-- THE INPUT --

+ + + + +

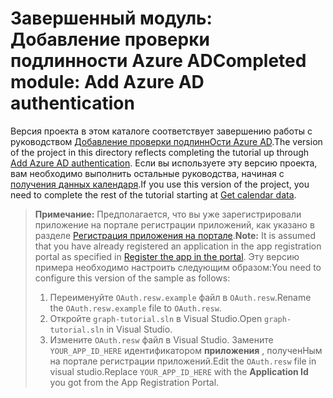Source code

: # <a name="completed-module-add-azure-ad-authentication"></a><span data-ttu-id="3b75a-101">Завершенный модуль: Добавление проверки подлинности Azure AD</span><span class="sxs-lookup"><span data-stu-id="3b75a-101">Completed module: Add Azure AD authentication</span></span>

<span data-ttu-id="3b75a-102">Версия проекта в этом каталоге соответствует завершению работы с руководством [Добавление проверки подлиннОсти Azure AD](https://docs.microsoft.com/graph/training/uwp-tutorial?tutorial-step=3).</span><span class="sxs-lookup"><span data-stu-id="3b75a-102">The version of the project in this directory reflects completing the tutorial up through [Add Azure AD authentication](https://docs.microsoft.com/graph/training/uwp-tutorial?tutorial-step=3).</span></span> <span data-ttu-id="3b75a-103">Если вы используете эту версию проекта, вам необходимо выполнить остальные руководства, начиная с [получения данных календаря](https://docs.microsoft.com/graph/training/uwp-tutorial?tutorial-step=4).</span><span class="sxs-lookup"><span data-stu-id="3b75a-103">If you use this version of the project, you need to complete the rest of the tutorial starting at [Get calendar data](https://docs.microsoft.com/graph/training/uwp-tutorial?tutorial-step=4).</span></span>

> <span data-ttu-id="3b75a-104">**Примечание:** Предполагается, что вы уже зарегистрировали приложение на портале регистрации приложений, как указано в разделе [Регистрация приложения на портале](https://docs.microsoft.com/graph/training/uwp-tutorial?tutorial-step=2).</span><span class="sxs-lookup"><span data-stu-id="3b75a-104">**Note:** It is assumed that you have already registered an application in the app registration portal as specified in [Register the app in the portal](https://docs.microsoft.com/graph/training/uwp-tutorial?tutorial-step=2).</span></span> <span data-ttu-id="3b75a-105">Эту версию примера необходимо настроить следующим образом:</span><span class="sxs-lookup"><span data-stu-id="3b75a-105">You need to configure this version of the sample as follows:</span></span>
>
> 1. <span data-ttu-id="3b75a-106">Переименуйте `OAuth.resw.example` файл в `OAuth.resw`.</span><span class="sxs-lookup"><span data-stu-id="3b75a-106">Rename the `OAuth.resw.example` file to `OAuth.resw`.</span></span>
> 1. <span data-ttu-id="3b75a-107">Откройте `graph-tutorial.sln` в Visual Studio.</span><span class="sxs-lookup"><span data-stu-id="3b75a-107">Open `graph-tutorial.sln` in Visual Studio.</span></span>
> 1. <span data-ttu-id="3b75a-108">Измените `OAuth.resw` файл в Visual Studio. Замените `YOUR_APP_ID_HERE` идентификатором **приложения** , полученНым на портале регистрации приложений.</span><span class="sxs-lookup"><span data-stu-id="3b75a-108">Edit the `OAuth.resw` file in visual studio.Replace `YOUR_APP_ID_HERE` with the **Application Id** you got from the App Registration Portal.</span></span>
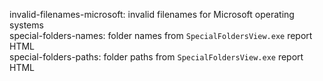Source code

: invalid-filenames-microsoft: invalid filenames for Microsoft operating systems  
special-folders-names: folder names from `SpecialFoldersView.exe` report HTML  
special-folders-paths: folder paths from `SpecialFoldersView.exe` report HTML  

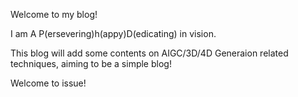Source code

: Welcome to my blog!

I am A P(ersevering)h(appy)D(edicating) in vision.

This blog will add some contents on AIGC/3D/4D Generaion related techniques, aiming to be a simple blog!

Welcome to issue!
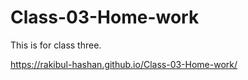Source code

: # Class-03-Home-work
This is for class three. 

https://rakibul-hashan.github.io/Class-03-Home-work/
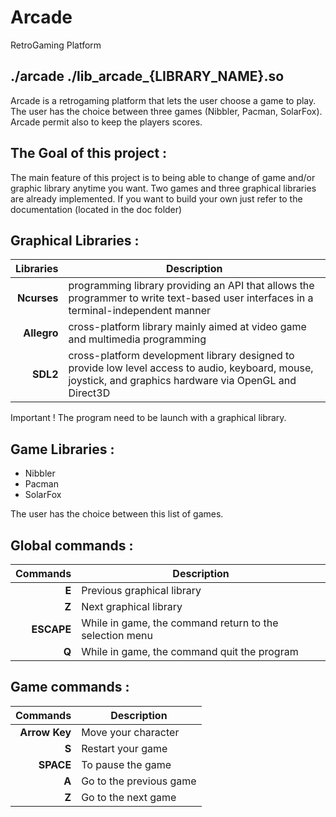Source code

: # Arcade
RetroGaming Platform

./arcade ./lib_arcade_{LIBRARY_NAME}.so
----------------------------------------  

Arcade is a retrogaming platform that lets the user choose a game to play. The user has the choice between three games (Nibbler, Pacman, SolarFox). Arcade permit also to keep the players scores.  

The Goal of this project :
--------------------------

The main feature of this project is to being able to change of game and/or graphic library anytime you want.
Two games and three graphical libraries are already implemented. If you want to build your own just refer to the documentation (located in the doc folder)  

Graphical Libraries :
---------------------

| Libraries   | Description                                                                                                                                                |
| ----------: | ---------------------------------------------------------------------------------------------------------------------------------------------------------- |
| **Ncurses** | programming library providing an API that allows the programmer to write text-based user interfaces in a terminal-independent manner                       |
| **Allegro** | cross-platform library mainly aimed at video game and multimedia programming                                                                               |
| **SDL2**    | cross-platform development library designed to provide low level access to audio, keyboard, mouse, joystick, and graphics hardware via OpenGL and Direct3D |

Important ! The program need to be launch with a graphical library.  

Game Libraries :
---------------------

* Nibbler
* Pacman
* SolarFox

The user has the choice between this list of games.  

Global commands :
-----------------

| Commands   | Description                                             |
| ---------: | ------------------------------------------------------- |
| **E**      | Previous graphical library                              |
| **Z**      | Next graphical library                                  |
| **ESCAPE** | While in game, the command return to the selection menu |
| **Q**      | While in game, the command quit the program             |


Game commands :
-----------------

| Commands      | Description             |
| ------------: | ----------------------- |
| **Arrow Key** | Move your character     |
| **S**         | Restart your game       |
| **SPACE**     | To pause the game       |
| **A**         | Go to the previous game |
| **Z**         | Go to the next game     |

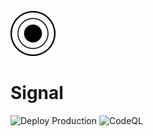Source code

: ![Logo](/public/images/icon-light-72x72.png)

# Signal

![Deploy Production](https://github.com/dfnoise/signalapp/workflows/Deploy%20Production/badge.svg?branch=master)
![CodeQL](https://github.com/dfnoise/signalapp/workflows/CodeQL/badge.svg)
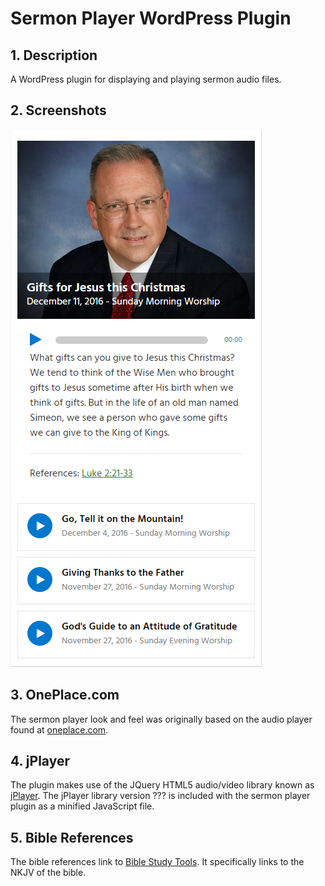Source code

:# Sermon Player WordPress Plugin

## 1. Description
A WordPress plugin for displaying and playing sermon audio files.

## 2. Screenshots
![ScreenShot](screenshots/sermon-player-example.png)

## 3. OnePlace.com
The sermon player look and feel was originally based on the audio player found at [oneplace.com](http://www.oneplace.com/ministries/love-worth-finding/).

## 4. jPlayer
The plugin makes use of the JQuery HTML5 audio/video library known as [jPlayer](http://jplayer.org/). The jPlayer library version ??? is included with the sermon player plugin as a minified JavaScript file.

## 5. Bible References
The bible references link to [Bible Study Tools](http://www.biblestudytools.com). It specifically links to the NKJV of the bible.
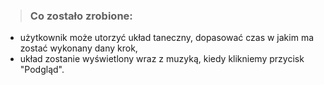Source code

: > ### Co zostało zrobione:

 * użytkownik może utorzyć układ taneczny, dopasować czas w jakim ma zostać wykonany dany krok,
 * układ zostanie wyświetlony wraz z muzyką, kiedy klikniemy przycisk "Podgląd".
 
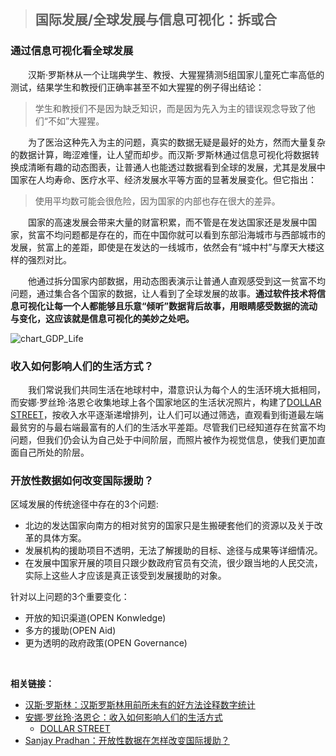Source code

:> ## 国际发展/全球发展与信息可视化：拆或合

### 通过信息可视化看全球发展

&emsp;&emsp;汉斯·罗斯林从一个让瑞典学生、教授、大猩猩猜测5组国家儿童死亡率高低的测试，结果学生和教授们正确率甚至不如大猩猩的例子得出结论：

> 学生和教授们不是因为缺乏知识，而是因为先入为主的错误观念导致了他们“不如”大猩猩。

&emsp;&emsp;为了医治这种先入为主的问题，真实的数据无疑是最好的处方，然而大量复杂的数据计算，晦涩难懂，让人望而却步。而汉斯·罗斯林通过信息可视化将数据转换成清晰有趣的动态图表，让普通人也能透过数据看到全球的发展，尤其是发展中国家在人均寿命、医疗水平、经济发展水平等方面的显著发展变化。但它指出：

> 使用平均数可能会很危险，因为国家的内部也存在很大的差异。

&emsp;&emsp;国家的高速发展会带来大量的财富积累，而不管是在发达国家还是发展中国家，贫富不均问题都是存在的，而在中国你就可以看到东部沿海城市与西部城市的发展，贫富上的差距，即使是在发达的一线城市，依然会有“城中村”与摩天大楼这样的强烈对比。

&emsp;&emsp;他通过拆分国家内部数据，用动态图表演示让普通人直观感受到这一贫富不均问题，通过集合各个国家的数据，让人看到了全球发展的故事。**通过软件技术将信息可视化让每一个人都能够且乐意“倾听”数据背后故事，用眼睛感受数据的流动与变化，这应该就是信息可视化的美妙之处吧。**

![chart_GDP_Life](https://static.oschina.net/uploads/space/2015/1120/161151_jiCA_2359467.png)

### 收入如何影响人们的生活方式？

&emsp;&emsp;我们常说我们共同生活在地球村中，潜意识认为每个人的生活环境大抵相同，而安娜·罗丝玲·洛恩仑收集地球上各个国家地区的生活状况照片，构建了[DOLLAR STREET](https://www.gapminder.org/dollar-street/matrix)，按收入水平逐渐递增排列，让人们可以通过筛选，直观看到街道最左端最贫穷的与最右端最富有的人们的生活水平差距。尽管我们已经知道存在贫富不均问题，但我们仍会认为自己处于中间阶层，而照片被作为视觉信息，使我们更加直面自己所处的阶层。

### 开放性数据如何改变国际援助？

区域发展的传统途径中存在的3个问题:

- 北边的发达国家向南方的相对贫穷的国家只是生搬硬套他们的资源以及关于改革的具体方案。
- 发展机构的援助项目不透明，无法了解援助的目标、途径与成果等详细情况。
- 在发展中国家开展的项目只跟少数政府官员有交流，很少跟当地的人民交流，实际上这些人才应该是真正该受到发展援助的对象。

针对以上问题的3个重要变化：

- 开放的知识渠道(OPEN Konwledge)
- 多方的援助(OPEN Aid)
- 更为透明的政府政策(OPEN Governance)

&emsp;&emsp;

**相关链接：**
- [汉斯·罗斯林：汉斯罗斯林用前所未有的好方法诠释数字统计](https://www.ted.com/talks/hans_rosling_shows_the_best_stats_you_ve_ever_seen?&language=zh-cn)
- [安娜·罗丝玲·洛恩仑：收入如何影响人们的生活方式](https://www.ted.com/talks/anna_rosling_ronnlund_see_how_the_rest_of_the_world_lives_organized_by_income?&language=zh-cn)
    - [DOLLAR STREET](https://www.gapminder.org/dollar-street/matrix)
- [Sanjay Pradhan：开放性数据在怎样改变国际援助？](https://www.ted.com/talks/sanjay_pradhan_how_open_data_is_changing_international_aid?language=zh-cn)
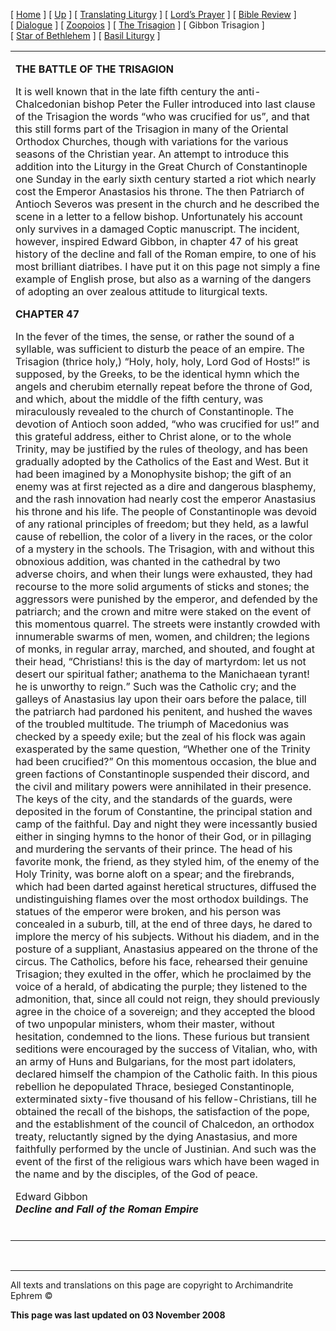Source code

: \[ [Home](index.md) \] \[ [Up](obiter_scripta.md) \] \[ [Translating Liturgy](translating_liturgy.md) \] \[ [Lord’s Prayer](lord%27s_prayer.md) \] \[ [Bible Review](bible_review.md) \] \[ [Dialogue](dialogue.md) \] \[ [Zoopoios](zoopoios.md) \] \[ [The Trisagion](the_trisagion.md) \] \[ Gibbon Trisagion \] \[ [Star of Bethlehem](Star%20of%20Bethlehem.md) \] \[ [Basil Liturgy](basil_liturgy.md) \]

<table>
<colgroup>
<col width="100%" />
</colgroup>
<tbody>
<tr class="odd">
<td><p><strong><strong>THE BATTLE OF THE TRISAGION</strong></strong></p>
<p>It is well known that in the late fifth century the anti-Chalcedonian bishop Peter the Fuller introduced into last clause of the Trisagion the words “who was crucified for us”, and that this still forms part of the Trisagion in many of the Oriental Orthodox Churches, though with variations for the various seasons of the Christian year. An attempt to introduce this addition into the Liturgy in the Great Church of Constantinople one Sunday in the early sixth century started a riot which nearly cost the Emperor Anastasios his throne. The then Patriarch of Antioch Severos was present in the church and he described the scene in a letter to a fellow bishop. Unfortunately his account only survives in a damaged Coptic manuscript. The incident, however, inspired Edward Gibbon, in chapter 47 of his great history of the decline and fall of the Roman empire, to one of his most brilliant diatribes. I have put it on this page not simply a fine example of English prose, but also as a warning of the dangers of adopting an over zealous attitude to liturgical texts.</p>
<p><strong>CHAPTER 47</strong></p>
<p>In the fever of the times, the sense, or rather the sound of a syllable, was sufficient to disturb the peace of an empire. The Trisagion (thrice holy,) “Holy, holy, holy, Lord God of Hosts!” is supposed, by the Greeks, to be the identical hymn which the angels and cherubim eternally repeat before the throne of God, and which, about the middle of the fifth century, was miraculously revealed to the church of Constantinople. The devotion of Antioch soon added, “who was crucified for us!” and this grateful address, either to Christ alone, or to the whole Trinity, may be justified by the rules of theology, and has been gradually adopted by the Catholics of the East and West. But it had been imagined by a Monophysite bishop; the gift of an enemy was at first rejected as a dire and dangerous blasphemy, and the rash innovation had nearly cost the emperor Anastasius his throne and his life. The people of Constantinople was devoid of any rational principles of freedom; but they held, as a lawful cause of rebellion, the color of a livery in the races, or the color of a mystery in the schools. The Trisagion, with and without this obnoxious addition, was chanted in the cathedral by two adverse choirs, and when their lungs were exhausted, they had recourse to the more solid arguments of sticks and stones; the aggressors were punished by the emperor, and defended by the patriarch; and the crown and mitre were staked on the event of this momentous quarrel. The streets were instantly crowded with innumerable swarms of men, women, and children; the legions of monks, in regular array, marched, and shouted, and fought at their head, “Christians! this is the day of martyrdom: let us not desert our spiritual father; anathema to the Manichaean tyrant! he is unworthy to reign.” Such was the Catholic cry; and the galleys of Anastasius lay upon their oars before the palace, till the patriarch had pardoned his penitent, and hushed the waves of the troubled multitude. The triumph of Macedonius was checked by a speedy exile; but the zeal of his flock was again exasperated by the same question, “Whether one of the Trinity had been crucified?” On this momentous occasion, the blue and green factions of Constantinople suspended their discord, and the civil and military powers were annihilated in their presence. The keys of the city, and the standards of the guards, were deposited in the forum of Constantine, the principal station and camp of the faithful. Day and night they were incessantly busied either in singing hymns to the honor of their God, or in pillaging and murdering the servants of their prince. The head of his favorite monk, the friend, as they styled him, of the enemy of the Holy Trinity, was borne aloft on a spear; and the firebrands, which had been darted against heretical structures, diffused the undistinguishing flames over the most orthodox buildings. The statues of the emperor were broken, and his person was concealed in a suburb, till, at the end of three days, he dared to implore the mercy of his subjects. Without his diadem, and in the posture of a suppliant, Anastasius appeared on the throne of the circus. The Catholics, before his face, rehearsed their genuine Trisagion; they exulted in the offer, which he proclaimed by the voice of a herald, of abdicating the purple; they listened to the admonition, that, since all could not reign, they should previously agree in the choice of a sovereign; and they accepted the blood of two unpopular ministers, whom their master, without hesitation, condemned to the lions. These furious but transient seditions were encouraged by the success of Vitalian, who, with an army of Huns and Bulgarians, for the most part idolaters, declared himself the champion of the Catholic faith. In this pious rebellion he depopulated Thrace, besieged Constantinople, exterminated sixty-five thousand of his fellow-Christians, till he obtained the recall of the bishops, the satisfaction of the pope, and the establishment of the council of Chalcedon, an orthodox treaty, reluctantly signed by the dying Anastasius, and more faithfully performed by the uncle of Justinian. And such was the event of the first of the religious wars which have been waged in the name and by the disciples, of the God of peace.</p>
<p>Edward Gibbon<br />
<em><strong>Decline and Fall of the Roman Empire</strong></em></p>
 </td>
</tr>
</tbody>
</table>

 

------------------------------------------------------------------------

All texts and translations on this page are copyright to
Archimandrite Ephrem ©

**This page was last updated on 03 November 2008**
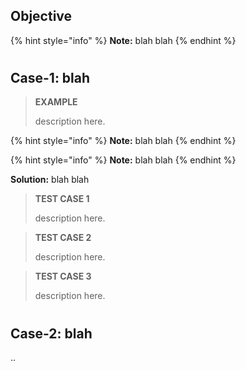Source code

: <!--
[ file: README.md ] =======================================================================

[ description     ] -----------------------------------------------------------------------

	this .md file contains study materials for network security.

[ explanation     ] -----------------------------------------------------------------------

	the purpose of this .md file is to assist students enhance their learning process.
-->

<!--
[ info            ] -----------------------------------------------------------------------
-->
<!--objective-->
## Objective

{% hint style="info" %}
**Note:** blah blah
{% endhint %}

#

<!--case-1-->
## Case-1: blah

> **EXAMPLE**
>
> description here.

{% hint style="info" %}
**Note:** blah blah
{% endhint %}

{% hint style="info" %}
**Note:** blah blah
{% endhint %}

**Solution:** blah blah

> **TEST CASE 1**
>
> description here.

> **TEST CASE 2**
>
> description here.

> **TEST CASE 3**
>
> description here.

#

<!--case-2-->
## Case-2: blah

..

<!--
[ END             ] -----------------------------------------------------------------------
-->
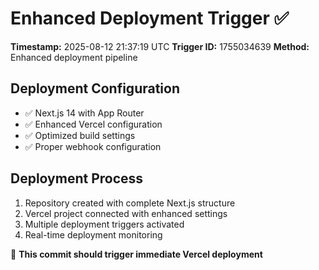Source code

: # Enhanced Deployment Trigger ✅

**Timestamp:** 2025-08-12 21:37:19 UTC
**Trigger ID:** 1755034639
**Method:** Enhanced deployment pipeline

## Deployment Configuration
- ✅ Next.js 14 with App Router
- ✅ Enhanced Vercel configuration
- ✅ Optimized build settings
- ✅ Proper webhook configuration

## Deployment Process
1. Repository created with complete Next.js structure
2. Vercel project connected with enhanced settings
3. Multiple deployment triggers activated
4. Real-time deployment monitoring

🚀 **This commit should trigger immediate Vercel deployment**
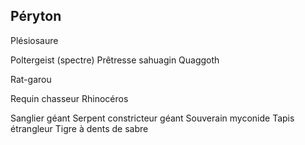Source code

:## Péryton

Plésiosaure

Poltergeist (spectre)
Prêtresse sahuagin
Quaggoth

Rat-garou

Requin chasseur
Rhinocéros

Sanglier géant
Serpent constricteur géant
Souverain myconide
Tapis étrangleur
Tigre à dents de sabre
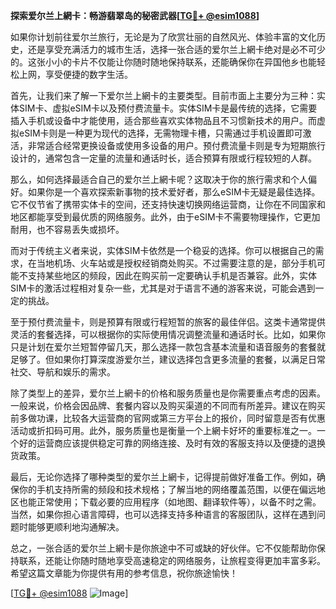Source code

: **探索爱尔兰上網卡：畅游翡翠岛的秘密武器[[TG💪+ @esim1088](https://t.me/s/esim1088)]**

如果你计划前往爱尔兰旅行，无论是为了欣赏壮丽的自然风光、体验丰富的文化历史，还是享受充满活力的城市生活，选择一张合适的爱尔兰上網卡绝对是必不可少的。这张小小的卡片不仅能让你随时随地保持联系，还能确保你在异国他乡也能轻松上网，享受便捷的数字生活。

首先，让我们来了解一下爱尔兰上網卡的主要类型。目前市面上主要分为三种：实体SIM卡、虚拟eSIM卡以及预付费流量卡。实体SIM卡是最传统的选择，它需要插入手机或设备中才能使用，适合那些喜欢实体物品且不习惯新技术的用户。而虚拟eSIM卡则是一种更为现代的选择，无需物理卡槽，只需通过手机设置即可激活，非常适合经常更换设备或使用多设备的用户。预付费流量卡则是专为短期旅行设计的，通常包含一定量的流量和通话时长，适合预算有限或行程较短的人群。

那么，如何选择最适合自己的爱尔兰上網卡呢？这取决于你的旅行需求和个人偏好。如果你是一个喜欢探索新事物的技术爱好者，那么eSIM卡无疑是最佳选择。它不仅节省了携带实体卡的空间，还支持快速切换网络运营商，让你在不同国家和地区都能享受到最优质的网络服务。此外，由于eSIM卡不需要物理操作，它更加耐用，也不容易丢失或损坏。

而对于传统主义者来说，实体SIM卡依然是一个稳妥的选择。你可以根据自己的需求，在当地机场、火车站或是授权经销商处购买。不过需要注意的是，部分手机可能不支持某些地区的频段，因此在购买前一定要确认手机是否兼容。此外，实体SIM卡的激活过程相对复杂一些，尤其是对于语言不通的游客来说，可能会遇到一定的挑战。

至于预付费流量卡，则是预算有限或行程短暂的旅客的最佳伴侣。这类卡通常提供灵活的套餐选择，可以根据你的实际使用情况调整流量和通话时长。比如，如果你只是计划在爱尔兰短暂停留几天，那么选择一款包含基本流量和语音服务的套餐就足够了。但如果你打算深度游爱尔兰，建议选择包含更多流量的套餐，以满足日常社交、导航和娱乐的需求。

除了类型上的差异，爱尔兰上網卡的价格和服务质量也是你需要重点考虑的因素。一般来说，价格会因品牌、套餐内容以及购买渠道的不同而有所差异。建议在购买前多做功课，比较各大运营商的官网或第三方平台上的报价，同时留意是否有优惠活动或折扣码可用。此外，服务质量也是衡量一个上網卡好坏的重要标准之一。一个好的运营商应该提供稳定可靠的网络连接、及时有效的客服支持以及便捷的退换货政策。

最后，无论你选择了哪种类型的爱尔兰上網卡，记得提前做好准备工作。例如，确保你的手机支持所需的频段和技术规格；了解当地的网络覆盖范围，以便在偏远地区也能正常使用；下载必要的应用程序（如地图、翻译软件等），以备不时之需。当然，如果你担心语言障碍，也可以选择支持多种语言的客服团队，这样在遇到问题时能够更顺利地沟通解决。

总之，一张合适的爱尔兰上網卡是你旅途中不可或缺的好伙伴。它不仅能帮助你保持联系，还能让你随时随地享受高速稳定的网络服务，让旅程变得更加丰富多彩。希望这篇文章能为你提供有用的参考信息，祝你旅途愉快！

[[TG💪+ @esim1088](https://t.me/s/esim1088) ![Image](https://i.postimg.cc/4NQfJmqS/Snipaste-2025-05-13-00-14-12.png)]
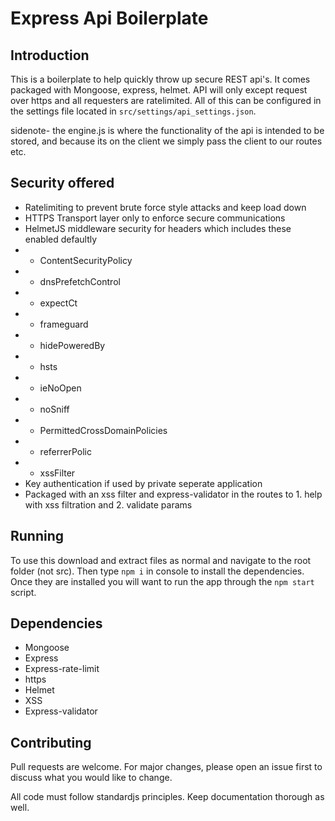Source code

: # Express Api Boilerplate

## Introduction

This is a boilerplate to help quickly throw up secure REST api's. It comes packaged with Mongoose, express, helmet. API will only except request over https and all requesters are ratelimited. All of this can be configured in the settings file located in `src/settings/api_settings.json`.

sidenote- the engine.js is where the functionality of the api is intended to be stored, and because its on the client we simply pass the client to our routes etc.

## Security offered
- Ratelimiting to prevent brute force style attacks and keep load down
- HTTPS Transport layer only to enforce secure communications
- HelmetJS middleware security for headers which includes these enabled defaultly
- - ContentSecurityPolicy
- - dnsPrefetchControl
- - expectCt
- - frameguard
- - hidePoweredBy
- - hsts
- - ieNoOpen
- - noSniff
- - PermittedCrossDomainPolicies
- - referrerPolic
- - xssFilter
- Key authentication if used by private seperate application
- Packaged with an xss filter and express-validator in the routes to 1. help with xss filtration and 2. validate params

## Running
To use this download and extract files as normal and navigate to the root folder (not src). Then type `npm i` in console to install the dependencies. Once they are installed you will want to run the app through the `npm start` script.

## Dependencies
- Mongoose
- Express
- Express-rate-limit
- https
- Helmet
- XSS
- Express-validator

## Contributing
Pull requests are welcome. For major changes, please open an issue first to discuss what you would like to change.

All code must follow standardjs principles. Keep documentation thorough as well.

+ + + + +

-- PROBLEM TO SOLVE --
Please repeat, exactly as written, the lines in the records above, starting with the one that has "### Co zostało" and going on through the one that has "- 发展机构的援助项目不透明，无法了解援助的目标、途径与成果等详细情况。". Pictures are to be left out.

-- YOUR SOLUTION --
: > ### Co zostało zrobione:

 * użytkownik może utorzyć układ taneczny, dopasować czas w jakim ma zostać wykonany dany krok,
 * układ zostanie wyświetlony wraz z muzyką, kiedy klikniemy przycisk "Podgląd".
 
Source code

:> ## 国际发展/全球发展与信息可视化：拆或合

### 通过信息可视化看全球发展

&emsp;&emsp;汉斯·罗斯林从一个让瑞典学生、教授、大猩猩猜测5组国家儿童死亡率高低的测试，结果学生和教授们正确率甚至不如大猩猩的例子得出结论：

> 学生和教授们不是因为缺乏知识，而是因为先入为主的错误观念导致了他们“不如”大猩猩。

&emsp;&emsp;为了医治这种先入为主的问题，真实的数据无疑是最好的处方，然而大量复杂的数据计算，晦涩难懂，让人望而却步。而汉斯·罗斯林通过信息可视化将数据转换成清晰有趣的动态图表，让普通人也能透过数据看到全球的发展，尤其是发展中国家在人均寿命、医疗水平、经济发展水平等方面的显著发展变化。但它指出：

> 使用平均数可能会很危险，因为国家的内部也存在很大的差异。

&emsp;&emsp;国家的高速发展会带来大量的财富积累，而不管是在发达国家还是发展中国家，贫富不均问题都是存在的，而在中国你就可以看到东部沿海城市与西部城市的发展，贫富上的差距，即使是在发达的一线城市，依然会有“城中村”与摩天大楼这样的强烈对比。

&emsp;&emsp;他通过拆分国家内部数据，用动态图表演示让普通人直观感受到这一贫富不均问题，通过集合各个国家的数据，让人看到了全球发展的故事。**通过软件技术将信息可视化让每一个人都能够且乐意“倾听”数据背后故事，用眼睛感受数据的流动与变化，这应该就是信息可视化的美妙之处吧。**

![chart_GDP_Life](https://static.oschina.net/uploads/space/2015/1120/161151_jiCA_2359467.png)

### 收入如何影响人们的生活方式？

&emsp;&emsp;我们常说我们共同生活在地球村中，潜意识认为每个人的生活环境大抵相同，而安娜·罗丝玲·洛恩仑收集地球上各个国家地区的生活状况照片，构建了[DOLLAR STREET](https://www.gapminder.org/dollar-street/matrix)，按收入水平逐渐递增排列，让人们可以通过筛选，直观看到街道最左端最贫穷的与最右端最富有的人们的生活水平差距。尽管我们已经知道存在贫富不均问题，但我们仍会认为自己处于中间阶层，而照片被作为视觉信息，使我们更加直面自己所处的阶层。

### 开放性数据如何改变国际援助？

区域发展的传统途径中存在的3个问题:

- 北边的发达国家向南方的相对贫穷的国家只是生搬硬套他们的资源以及关于改革的具体方案。
- 发展机构的援助项目不透明，无法了解援助的目标、途径与成果等详细情况。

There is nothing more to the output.